We define a new escape game in graphs that we call Nemesis. The game is played on a graph having a subset of vertices labeled as exits and the goal of one of the two players, called the fugitive, is to reach one of these exit vertices. The second player, i.e. the fugitive adversary, is called the Nemesis. Her goal is to trap the fugitive in a connected component which does not contain any exit. At each round of the game, the fugitive moves from one vertex to an adjacent vertex. Then the Nemesis deletes one edge anywhere in the graph. The game ends when either the fugitive reached an exit or when he is in a connected component that does not contain any exit. In trees and graphs of maximum degree bounded by 3, Nemesis can be solved in linear time. For arbitrary graphs, we show that Nemesis is PSPACE-complete, and that it is NP-hard on planar multigraphs. We extend our results to the related Cat Herding problem, proving its PSPACE-completeness.

Cite As Get BibTex

Pierre Bergé, Antoine Dailly, and Yan Gerard. Nemesis, an Escape Game in Graphs. In 13th International Conference on Fun with Algorithms (FUN 2026).
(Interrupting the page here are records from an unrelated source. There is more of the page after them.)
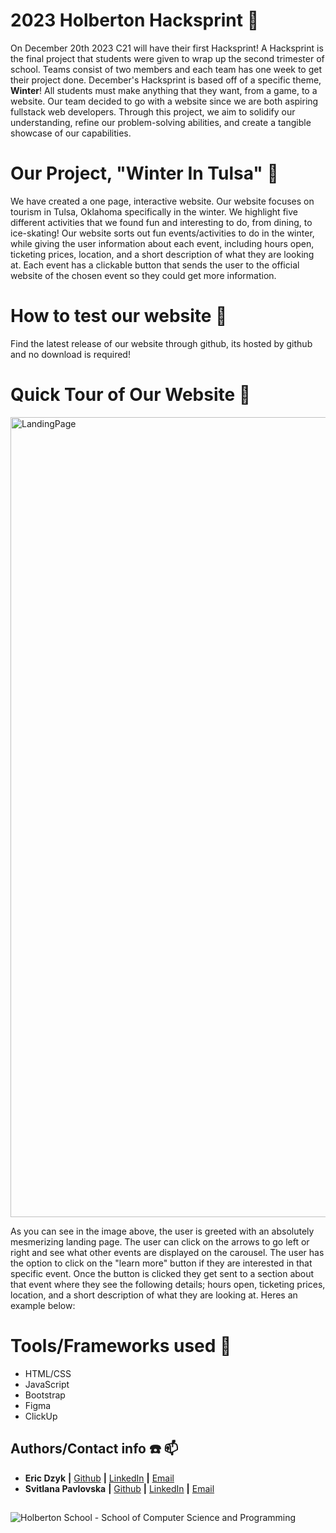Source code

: # 2023 Holberton Hacksprint :microphone:
On December 20th 2023 C21 will have their first Hacksprint! A Hacksprint is the final project that students were given to wrap up the second trimester of school. Teams consist of two members and each team has one week to get their project done. December's Hacksprint is based off of a specific theme, **Winter**! All students must make anything that they want, from a game, to a website. Our team decided to go with a website since we are both aspiring fullstack web developers. Through this project, we aim to solidify our understanding, refine our problem-solving abilities, and create a tangible showcase of our capabilities.

# Our Project, "Winter In Tulsa" :christmas_tree:
We have created a one page, interactive website. Our website focuses on tourism in Tulsa, Oklahoma specifically in the winter. We highlight five different activities that we found fun and interesting to do, from dining, to ice-skating! Our website sorts out fun events/activities to do in the winter, while giving the user information about each event, including hours open, ticketing prices, location, and a short description of what they are looking at. Each event has a clickable button that sends the user to the official website of the chosen event so they could get more information.

# How to test our website 🧪
Find the latest release of our website through github, its hosted by github and no download is required!

# Quick Tour of Our Website :eyes:
<img width="1280" alt="LandingPage" src="https://github.com/SvitLanaPavl/Hacksprint-2023/assets/126730794/757d04c5-8e07-4219-92de-41a0b34abdda">

As you can see in the image above, the user is greeted with an absolutely mesmerizing landing page. The user can click on the arrows to go left or right and see what other events are displayed on the carousel. The user has the option to click on the "learn more" button if they are interested in that specific event. Once the button is clicked they get sent to a section about that event where they see the following details; hours open, ticketing prices, location, and a short description of what they are looking at. Heres an example below:

# Tools/Frameworks used 📖
- HTML/CSS
- JavaScript
- Bootstrap
- Figma
- ClickUp

## Authors/Contact info :phone: :mailbox:
* **Eric Dzyk** **|** [Github](https://github.com/ericpo1sh) **|** [LinkedIn](https://linkedin.com/in/eric-dzyk-1b8976213) **|** [Email](mailto:ericpo1sh@gmail.com)  
* **Svitlana Pavlovska** **|** [Github](https://github.com/SvitLanaPavl) **|** [LinkedIn](https://www.linkedin.com/in/svitlana-pavlovska-833b43184/) **|** [Email](mailto:lanapavlovska90@gmail.com)
##
![Holberton School - School of Computer Science and Programming](https://uploads-ssl.webflow.com/6105315644a26f77912a1ada/63eea844ae4e3022154e2878_Holberton.png)
##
Leibniz International Proceedings in Informatics (LIPIcs), Volume 366, pp. 7:1-7:22, Schloss Dagstuhl – Leibniz-Zentrum für Informatik (2026) https://doi.org/10.4230/LIPIcs.FUN.2026.7

Author Details

Pierre Bergé
  • Université Grenoble Alpes, CNRS, Grenoble INP, LIG, 38000 Grenoble, France
Antoine Dailly
  • Université Clermont Auvergne, INRAE, UR TSCF, 63000 Clermont-Ferrand, France
Yan Gerard
  • Université Clermont-Auvergne, CNRS, Mines de Saint-Étienne, Clermont-Auvergne-INP, LIMOS, 63000 Clermont-Ferrand, France

Funding

This work was supported by the project ANR SPAWN ANR-25-CE48-1750.

Acknowledgements

We thank Claire Hilaire and Gaëtan Berthe for the discussions and the different ideas they brought to this work.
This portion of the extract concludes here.